Le plus souvent, l'emprunteur allait le trouver dans sa demeure. Tous deux convenaient de la somme, de la durée du prêt, des gages et du taux d'intérêt. Les prêteurs ne se regroupaient pas en tant qu'usuriers, mais en tant que marchands et changeurs. Dans toutes les villes, chacun savait fort bien dans quelles rues se rendre pour effectuer un emprunt. Tout le monde, un jour ou l'autre, recourrait aux prêteurs sur gages, le riche et le pauvre, le prince et le prêtre. Il n'existait pas encore de banques, l'usurier en faisait office. L'usure se pratiquait également à la campagne, dans les villages. 

Contrairement à ce que l'on imagine, l'usurier est toujours un gagne-petit, principalement lorsqu'il est juif, mais ce constat vaut également pour les chrétiens, et ce jusqu'à une époque très récente (gardons-nous de considérer l'usurier comme un personnage typiquement médiéval. Cela n'empêche pas l'usure d'être un fléau et de réduire des familles entières au désespoir. Telle un chancre, l'usure rongeait la société médiévale. 

Durant des siècles la faiblesse des échanges commerciaux ne suscita aucun besoin d'investissement économique, et l'on recourait au prêt à intérêt pour les besoins de la vie quotidienne, les sommes restaient minimes Le réveil du commerce international, l'essor urbain s'accompagnèrent d'une diffusion croissante de l'argent. Les paysans qui jadis n'en voyaient pratiquement jamais de leur vie en utilisaient désormais presque tous les jours. La France médiévale, comme beaucoup de sociétés anciennes, s'est beaucoup endettée, les besoins croissants de la population firent apparaître l'ébauche d'une société de consommation, et la demande d'argent accrut la pratique de l'usure.

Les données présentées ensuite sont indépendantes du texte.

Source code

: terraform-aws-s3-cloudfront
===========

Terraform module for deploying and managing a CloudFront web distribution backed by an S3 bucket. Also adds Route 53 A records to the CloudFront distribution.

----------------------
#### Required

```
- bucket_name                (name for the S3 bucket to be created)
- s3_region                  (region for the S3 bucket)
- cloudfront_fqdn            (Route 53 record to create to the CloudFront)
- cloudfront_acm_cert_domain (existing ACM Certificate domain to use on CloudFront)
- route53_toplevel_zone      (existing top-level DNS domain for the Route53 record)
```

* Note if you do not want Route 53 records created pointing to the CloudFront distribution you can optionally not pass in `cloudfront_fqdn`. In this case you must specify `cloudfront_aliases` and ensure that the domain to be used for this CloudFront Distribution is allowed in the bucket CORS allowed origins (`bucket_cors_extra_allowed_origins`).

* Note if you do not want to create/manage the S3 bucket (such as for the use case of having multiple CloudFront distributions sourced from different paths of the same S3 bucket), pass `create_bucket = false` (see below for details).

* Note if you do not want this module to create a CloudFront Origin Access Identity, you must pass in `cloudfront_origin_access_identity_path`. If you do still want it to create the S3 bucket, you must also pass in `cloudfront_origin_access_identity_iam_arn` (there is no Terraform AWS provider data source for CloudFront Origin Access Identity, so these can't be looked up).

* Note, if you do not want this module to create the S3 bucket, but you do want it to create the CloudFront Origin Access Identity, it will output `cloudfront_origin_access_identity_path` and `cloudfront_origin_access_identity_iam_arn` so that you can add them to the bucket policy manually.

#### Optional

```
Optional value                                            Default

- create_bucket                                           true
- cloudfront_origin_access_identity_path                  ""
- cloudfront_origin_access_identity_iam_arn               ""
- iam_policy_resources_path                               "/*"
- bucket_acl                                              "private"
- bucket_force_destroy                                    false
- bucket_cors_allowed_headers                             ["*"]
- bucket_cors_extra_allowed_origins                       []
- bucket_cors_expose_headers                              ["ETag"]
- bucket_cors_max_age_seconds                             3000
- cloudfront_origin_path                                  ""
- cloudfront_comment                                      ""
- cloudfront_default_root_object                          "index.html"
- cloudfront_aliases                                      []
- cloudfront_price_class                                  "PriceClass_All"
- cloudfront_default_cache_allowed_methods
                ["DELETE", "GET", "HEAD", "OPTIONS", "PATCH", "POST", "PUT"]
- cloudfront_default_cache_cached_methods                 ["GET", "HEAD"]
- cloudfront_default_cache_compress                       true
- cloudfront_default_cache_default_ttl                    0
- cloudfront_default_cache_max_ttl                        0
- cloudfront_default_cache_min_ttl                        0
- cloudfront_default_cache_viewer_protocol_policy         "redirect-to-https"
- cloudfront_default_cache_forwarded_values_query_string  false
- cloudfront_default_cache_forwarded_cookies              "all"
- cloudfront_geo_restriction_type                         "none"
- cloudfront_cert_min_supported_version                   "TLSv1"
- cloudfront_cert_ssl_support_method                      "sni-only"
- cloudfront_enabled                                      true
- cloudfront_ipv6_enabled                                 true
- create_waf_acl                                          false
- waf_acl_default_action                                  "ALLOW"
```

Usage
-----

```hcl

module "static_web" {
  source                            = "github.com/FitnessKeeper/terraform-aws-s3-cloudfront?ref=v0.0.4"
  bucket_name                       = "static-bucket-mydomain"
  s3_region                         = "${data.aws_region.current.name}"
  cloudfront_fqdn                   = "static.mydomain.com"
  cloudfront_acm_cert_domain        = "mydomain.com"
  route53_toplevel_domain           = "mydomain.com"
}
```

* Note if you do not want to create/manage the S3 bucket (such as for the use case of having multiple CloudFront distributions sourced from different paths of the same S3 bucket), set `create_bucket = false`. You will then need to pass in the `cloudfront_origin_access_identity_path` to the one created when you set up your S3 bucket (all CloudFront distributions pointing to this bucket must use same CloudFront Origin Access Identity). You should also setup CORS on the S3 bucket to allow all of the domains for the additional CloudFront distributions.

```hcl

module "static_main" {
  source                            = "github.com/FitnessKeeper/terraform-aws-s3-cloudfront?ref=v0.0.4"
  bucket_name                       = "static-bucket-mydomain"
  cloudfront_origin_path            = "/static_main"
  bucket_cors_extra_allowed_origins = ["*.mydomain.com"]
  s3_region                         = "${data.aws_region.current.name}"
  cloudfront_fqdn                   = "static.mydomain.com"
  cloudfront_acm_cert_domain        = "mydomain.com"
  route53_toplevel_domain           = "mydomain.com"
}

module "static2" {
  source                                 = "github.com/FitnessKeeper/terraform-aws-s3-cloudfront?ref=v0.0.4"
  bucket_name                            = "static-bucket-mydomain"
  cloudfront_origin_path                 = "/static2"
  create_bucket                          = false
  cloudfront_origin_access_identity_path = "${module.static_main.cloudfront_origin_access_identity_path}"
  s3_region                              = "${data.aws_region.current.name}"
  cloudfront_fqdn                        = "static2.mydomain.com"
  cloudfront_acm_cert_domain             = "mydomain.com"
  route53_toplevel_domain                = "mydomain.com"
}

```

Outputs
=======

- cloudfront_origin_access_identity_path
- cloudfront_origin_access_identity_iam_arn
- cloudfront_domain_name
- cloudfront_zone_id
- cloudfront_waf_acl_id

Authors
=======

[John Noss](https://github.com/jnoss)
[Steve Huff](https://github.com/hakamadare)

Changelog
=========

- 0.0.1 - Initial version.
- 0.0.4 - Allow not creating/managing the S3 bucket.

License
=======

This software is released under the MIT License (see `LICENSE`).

Les usuriers diversifiaient leurs activités, ils étaient généralement marchands et pratiquaient le prêt à intérêt comme source de revenu supplémentaire. Le commerce à long rayon d'action présentait des risques (naufrages ou attaque des bateaux, des caravanes de marchands) et le marchand se garantissait, avec la pratique de l'usure, un secteur de gins plus sûrs (car il prêtait sur gages). Au début du XIII siècle, les ordres mendiants (principalement les Franciscains et les Dominicains), apôtres de la pauvreté évangélique, se constituèrent en réaction à cette invasion d'argent et de richesses. Ils pourfendaient la cupidité, saint François d'Assise préconisait à ses frères de ne pas porter plus de considération aux pièces de monnaie qu'aux cailloux des chemins. L'argent est donc, au XIII siècle, un problème économique, social et religieux. L’Eglise mena contre les usuriers une campagne spectaculaire, en particulier par le biais des images. Les sculptures figurent souvent un usurier portant au cou une bourse dont le poids l'entraîne vers les profondeurs de l'enfer. Les prêtes, les prédicateurs, commentaient ces représentations aux fidèles. 

Le pouvoir politique n'intervenait pas. Contre l'usurier, personne ne pouvait rien. L'argent échappait aux règlements. Aucune instance n'avait encore institué de mécanismes de contrôle, car on ne comprenait pas bien le fonctionnement des lois de l'économie, l'expérience du développement était trop récente. Sous Saint Louis, on commençait tout juste à poser des bases théoriques, à codifier les choses en posant les notions de juste prix, juste salaire. Mais, le vocabulaire le montre bien, ce sont des notions plus morales que proprement économiques. Cependant les ordres mendiants, en quelque sorte la nouvelle Eglise de la nouvelle société, ont élaboré des règles, adoptées par les tribunaux ecclésiastiques, sur la restitution des biens à la mort de l'usurier.

Du vivant du personnage, nous l'avons vu, personne n'avait prise sur son activité. A son décès en revanche, il était possible d'inventorier ses possessions et de rendre aux débiteurs leurs gages et leur argent (cela ne pouvait s'appliquer de manière systématique, notamment pour les créances très anciennes ou celles dont les débiteurs étaient morts). Mais cette mesure soulevait une question : en punissant post mortem le pécheur l’Eglise infligeait une peine injuste à la veuve et aux enfants. 

Le prêt à intérêt s'apparentait au vol, l'usurier s'enrichissait en dormant, en vendant du temps, or le temps n'appartient qu'à Dieu. Sur le chantier du progrès humain, il faisait figure de déserteur.